Porträt einer Unbeugsamen: Sängerinnenlegende Marta Kubišová
Marta Kubišová gilt als Ikone der tschechischen Popmusik. 1968 wurde ihr Song „Gebet für Marta“ zum Symbol des Protestes gegen den sowjetischen Einmarsch in die Tschechoslowakei. Die Kommunisten verbaten ihr danach öffentlich aufzutreten, ihre Lieder waren im Radio oder Fernsehen tabu. Nach der Wende von 1989 erlebte sie ein großes Comeback. Nun hat sie jedoch angekündigt, ihre Karriere zu beenden. Jakub Šiška mit einem Porträt der Sängerin.

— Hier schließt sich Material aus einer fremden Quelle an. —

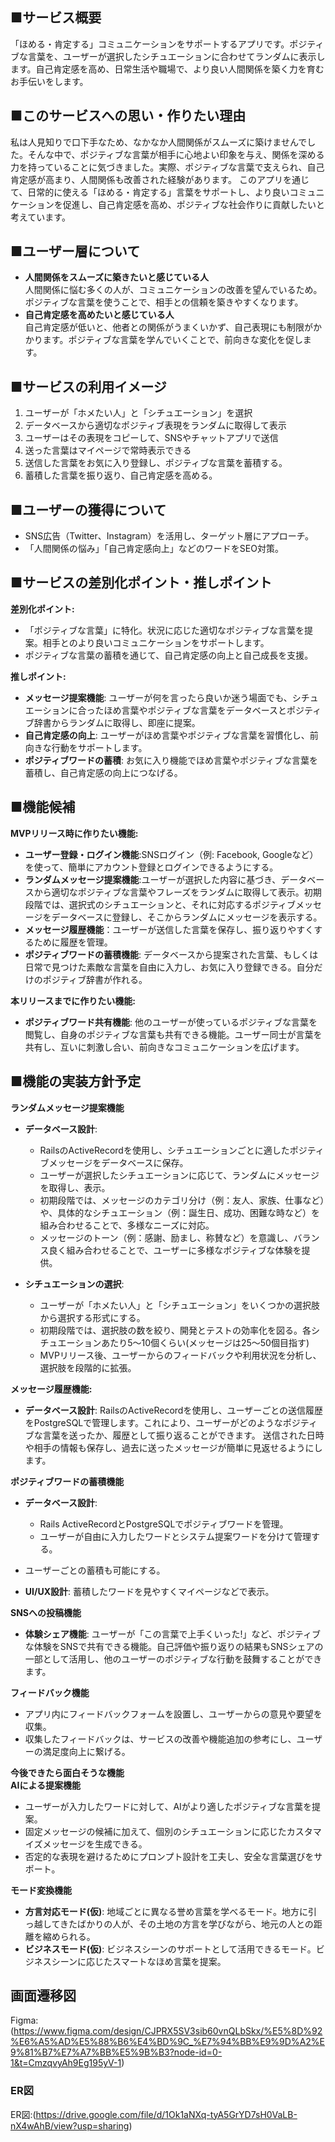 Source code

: ## ■サービス概要
「ほめる・肯定する」コミュニケーションをサポートするアプリです。ポジティブな言葉を、ユーザーが選択したシチュエーションに合わせてランダムに表示します。自己肯定感を高め、日常生活や職場で、より良い人間関係を築く力を育むお手伝いをします。

## ■このサービスへの思い・作りたい理由
私は人見知りで口下手なため、なかなか人間関係がスムーズに築けませんでした。そんな中で、ポジティブな言葉が相手に心地よい印象を与え、関係を深める力を持っていることに気づきました。実際、ポジティブな言葉で支えられ、自己肯定感が高まり、人間関係も改善された経験があります。
このアプリを通じて、日常的に使える「ほめる・肯定する」言葉をサポートし、より良いコミュニケーションを促進し、自己肯定感を高め、ポジティブな社会作りに貢献したいと考えています。

## ■ユーザー層について
- **人間関係をスムーズに築きたいと感じている人**  
  人間関係に悩む多くの人が、コミュニケーションの改善を望んでいるため。ポジティブな言葉を使うことで、相手との信頼を築きやすくなります。
-  **自己肯定感を高めたいと感じている人**  
  自己肯定感が低いと、他者との関係がうまくいかず、自己表現にも制限がかかります。ポジティブな言葉を学んでいくことで、前向きな変化を促します。

## ■サービスの利用イメージ
1. ユーザーが「ホメたい人」と「シチュエーション」を選択
2. データベースから適切なポジティブ表現をランダムに取得して表示
3. ユーザーはその表現をコピーして、SNSやチャットアプリで送信
4. 送った言葉はマイページで常時表示できる
5. 送信した言葉をお気に入り登録し、ポジティブな言葉を蓄積する。
6. 蓄積した言葉を振り返り、自己肯定感を高める。

## ■ユーザーの獲得について
- SNS広告（Twitter、Instagram）を活用し、ターゲット層にアプローチ。  
- 「人間関係の悩み」「自己肯定感向上」などのワードをSEO対策。  

## ■サービスの差別化ポイント・推しポイント
**差別化ポイント:**
- 「ポジティブな言葉」に特化。状況に応じた適切なポジティブな言葉を提案。相手とのより良いコミュニケーションをサポートします。
- ポジティブな言葉の蓄積を通じて、自己肯定感の向上と自己成長を支援。

**推しポイント:**
- **メッセージ提案機能**: ユーザーが何を言ったら良いか迷う場面でも、シチュエーションに合ったほめ言葉やポジティブな言葉をデータベースとポジティブ辞書からランダムに取得し、即座に提案。
- **自己肯定感の向上**: ユーザーがほめ言葉やポジティブな言葉を習慣化し、前向きな行動をサポートします。
- **ポジティブワードの蓄積**: お気に入り機能でほめ言葉やポジティブな言葉を蓄積し、自己肯定感の向上につなげる。

## ■機能候補
**MVPリリース時に作りたい機能:**
- **ユーザー登録・ログイン機能**:SNSログイン（例: Facebook, Googleなど）を使って、簡単にアカウント登録とログインできるようにする。
- **ランダムメッセージ提案機能**:ユーザーが選択した内容に基づき、データベースから適切なポジティブな言葉やフレーズをランダムに取得して表示。初期段階では、選択式のシチュエーションと、それに対応するポジティブメッセージをデータベースに登録し、そこからランダムにメッセージを表示する。
- **メッセージ履歴機能**：ユーザーが送信した言葉を保存し、振り返りやすくするために履歴を管理。
- **ポジティブワードの蓄積機能**: データベースから提案された言葉、もしくは日常で見つけた素敵な言葉を自由に入力し、お気に入り登録できる。自分だけのポジティブ辞書が作れる。

**本リリースまでに作りたい機能:**
- **ポジティブワード共有機能**: 他のユーザーが使っているポジティブな言葉を閲覧し、自身のポジティブな言葉も共有できる機能。ユーザー同士が言葉を共有し、互いに刺激し合い、前向きなコミュニケーションを広げます。

## ■機能の実装方針予定
**ランダムメッセージ提案機能**
- **データベース設計**:
  - RailsのActiveRecordを使用し、シチュエーションごとに適したポジティブメッセージをデータベースに保存。
  - ユーザーが選択したシチュエーションに応じて、ランダムにメッセージを取得し、表示。
  - 初期段階では、メッセージのカテゴリ分け（例：友人、家族、仕事など）や、具体的なシチュエーション（例：誕生日、成功、困難な時など）を組み合わせることで、多様なニーズに対応。
  - メッセージのトーン（例：感謝、励まし、称賛など）を意識し、バランス良く組み合わせることで、ユーザーに多様なポジティブな体験を提供。

- **シチュエーションの選択**:
  - ユーザーが「ホメたい人」と「シチュエーション」をいくつかの選択肢から選択する形式にする。
  - 初期段階では、選択肢の数を絞り、開発とテストの効率化を図る。各シチュエーションあたり5～10個くらい(メッセージは25～50個目指す)
  - MVPリリース後、ユーザーからのフィードバックや利用状況を分析し、選択肢を段階的に拡張。

**メッセージ履歴機能:**
- **データベース設計**:
RailsのActiveRecordを使用し、ユーザーごとの送信履歴をPostgreSQLで管理します。これにより、ユーザーがどのようなポジティブな言葉を送ったか、履歴として振り返ることができます。
送信された日時や相手の情報も保存し、過去に送ったメッセージが簡単に見返せるようにします。

**ポジティブワードの蓄積機能**  
- **データベース設計**: 
  - Rails ActiveRecordとPostgreSQLでポジティブワードを管理。
  - ユーザーが自由に入力したワードとシステム提案ワードを分けて管理する。
 - ユーザーごとの蓄積も可能にする。

- **UI/UX設計**: 蓄積したワードを見やすくマイページなどで表示。

**SNSへの投稿機能**  
- **体験シェア機能**: ユーザーが「この言葉で上手くいった!」など、ポジティブな体験をSNSで共有できる機能。自己評価や振り返りの結果もSNSシェアの一部として活用し、他のユーザーのポジティブな行動を鼓舞することができます。

**フィードバック機能**  
  - アプリ内にフィードバックフォームを設置し、ユーザーからの意見や要望を収集。
  - 収集したフィードバックは、サービスの改善や機能追加の参考にし、ユーザーの満足度向上に繋げる。

**今後できたら面白そうな機能**  
**AIによる提案機能**
- ユーザーが入力したワードに対して、AIがより適したポジティブな言葉を提案。
- 固定メッセージの候補に加えて、個別のシチュエーションに応じたカスタマイズメッセージを生成できる。
- 否定的な表現を避けるためにプロンプト設計を工夫し、安全な言葉選びをサポート。

**モード変換機能**
- **方言対応モード(仮)**:
  地域ごとに異なる誉め言葉を学べるモード。地方に引っ越してきたばかりの人が、その土地の方言を学びながら、地元の人との距離を縮められる。
- **ビジネスモード(仮)**:
  ビジネスシーンのサポートとして活用できるモード。ビジネスシーンに応じたスマートなほめ言葉を提案。

## 画面遷移図  
Figma:(https://www.figma.com/design/CJPRX5SV3sib60vnQLbSkx/%E5%8D%92%E6%A5%AD%E5%88%B6%E4%BD%9C_%E7%94%BB%E9%9D%A2%E9%81%B7%E7%A7%BB%E5%9B%B3?node-id=0-1&t=CmzqvyAh9Eg195yV-1)

### ER図  
ER図:(https://drive.google.com/file/d/1Ok1aNXq-tyA5GrYD7sH0VaLB-nX4wAhB/view?usp=sharing)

Die „Golden Kids“ dürfen nicht mehr auftreten
Die Atmosphäre in der Tschechoslowakei wurde jedoch gedrückter. Die Zensur kam wieder, und den Protagonisten des „Prager Frühlings“ wurde die Arbeit gekündigt. Im Januar 1969 verbrannte sich der Student Jan Palach aus Protest gegen die beginnende Unfreiheit auf dem Prager Wenzelsplatz. Das Regime reagierte schnell. Die Golden Kids konnten den Film „Revue für den Thronfolger“ in Kooperation mit dem Südwestrundfunk noch vollenden, in die tschechoslowakischen Kinos durfte er aber nicht mehr kommen. Es war nämlich eine Parodie auf die Okkupation. Die Band gab noch zwei letzte Konzerte – und im Februar löste sie sich offiziell auf. Während Helena Vondráčková und Václav Neckář auch weiterhin singen durften, gab es für Marta Kubišová im politisch kontrollierten Vergnügungsbereich keinen Platz mehr.„Ich habe mir lange gedacht, dass sie sich mir gegenüber nichts erlauben würden, sie hätten doch keinen Grund dazu. Dann kamen die Gerüchte, dass ich etwas mit Pornografie zu tun hätte. Das können die Menschen doch nicht glauben, dachte ich mir. Anfangs schien mir die Pause sogar angenehm, denn meine Karriere hatte mich ziemlich müde gemacht. Neue Aufträge gab es aber nicht mehr, die Veranstalter lehnten meine Auftritte ab. Das Geld wurde auch langsam knapp. Der Ernst meiner Lage ist mir erst dann bewusst geworden, als Günter Grass mit mir ein Interview für die Zeitschrift ‚Stern‘ machte. Er fragte mich, was ich weiter plane und ob ich nicht eine Familie haben möchte. Ich war damals nämlich kurz verheiratet und habe spontan geantwortet: Ja, wir werden ein Kind haben“, so Kubišová.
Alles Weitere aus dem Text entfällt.